Jérusalem - Ici la pierre est nue... (extrait)

Ici la pierre est nue comme la haine d’homme,
Sa flamme avec le vent délire sur nos lèvres.
Le souvenir s’éteint où le monde commence :
Mémoire d’un matin qui ne sait que lui-même.
Nous sommes nus, nous avons peu à dire.
La face vers le roc, nous parlons avec peine.
Le jour, à travers nous, se fraie en bégayant,
Le souffle se dessèche sur le pays trop clair.

Lieu du monde lui-même,
Sois le coeur du poème.

Coeur de Jérusalem, massif, profond, muet
Terre et ciel joints s’abîment dans un feu de joie.
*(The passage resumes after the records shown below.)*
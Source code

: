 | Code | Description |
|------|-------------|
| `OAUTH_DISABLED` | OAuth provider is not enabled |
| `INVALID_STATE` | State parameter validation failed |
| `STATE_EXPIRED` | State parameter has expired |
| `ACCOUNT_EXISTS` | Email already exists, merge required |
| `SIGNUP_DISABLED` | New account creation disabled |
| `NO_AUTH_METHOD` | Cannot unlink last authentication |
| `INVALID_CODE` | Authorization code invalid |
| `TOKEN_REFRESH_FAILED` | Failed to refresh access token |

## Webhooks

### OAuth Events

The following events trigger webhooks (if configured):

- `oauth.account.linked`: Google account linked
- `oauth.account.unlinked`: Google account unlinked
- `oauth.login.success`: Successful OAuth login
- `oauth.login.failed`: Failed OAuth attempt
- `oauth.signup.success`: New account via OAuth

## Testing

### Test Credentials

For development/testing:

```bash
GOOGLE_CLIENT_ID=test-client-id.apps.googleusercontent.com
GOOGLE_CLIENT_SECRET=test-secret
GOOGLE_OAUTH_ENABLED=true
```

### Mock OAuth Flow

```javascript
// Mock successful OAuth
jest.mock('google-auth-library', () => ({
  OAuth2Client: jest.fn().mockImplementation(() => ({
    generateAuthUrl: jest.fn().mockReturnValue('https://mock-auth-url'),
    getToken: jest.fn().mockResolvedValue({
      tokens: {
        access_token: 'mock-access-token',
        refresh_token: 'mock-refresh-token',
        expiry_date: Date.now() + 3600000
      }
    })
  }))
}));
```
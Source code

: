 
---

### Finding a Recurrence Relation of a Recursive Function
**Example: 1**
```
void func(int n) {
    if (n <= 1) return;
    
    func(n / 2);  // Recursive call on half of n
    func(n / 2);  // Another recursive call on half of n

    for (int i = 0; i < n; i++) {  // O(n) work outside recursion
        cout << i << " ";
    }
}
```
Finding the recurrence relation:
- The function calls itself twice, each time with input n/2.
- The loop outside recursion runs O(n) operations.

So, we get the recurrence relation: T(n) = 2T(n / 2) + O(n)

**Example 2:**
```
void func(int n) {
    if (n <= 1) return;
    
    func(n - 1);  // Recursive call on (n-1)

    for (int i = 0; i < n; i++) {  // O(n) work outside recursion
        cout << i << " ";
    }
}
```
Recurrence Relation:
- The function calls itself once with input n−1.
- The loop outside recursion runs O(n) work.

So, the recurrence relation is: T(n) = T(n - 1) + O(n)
Extase d’incendie, épousailles mortelles
Et cendres sur le roc
Sans un ressentiment.

La chair qui brûle unie à la pierre vivante, -
Dans l’été de calcaire où le coeur prend racine
La naissance et la mort du feu se justifient.

© Shaul Lévy

Avec le feu tu n’as que des rapports lointains.

Mais parfois, en hiver, quand l’orage a rompu
Le silence des nuits sur les monts de Judée,
Un écho t’en parvient hors des rocs foudroyés,
Si ce n’est bruit du vent sous les bois d’oliviers
Où la pluie étincelle à l’instant de l’éclair.
Qu’entends-tu, lorsqu’ainsi tu guettes sans relâche,
Montant depuis toujours du fond de l’occident
Vers l’aride colline où luit l’être d’absence?

Chaque fragment de pierre illumine l’espace,
Et même dans les lieux cachés, les sépulcres des pères,
Monte un feu passager, et autre chose aussi,
Inexplicable, un bien connu de l’âme errante seule:
Un murmure oublié dans une langue ancienne,
Pareille au crissement du silex que l’on bat;
Et la flamme scintille un instant dans la pierre
Sous le dôme des mains jointes comme en prière.

***

Quel monde célébrer, langue de notre perte?
Quel triomphe vêtir de la pourpre des ruines?
Haut dans le froid, le linge des nuages
Claque sur la maison dans l’orage d’hiver.
Vent de Jérusalem, tu cours dans la montagne
Comme le grondement du jour qui doit venir.
Nous eûmes peu de joie : et cependant une aube
De fête est sur la terre.
***

En roulant à mes pieds douze roches forées,
Daniel mon fils m’a construit une forteresse
Avec ses petits bras qui portent les montagnes
Ma forteresse est dressée dans le champ de pierres,
Sur un pan de colline de Judée,
Face aux maisons de la Jérusalem nouvelle.
Le soleil l’envahit, et le vent sec d’hiver,
Ma place de lumière et de roche en plein ciel,
Surplombant les quartiers de la Ville future
Entre l’épine d’or, le narcisse sauvage.
Dans le calcaire crient les noyaux de topaze
Que les enfants font éclater en gerbes d’étincelles.
Le soleil y jaillit comme des anémones;
Ses rayons renversés s’élèvent de la terre
Et rencontrent là-haut les paroles dorées,
Le langage muet de la clarté du jour.

Je te découvrirai, Jérusalem nouvelle,
Soeur de la pierre ouverte à la clarté du monde,
Espace d’univers, autel et table ronde,
Vigne du petit jour où luit l’éternité
Dans ce lieu j’assoirai ma présence réelle.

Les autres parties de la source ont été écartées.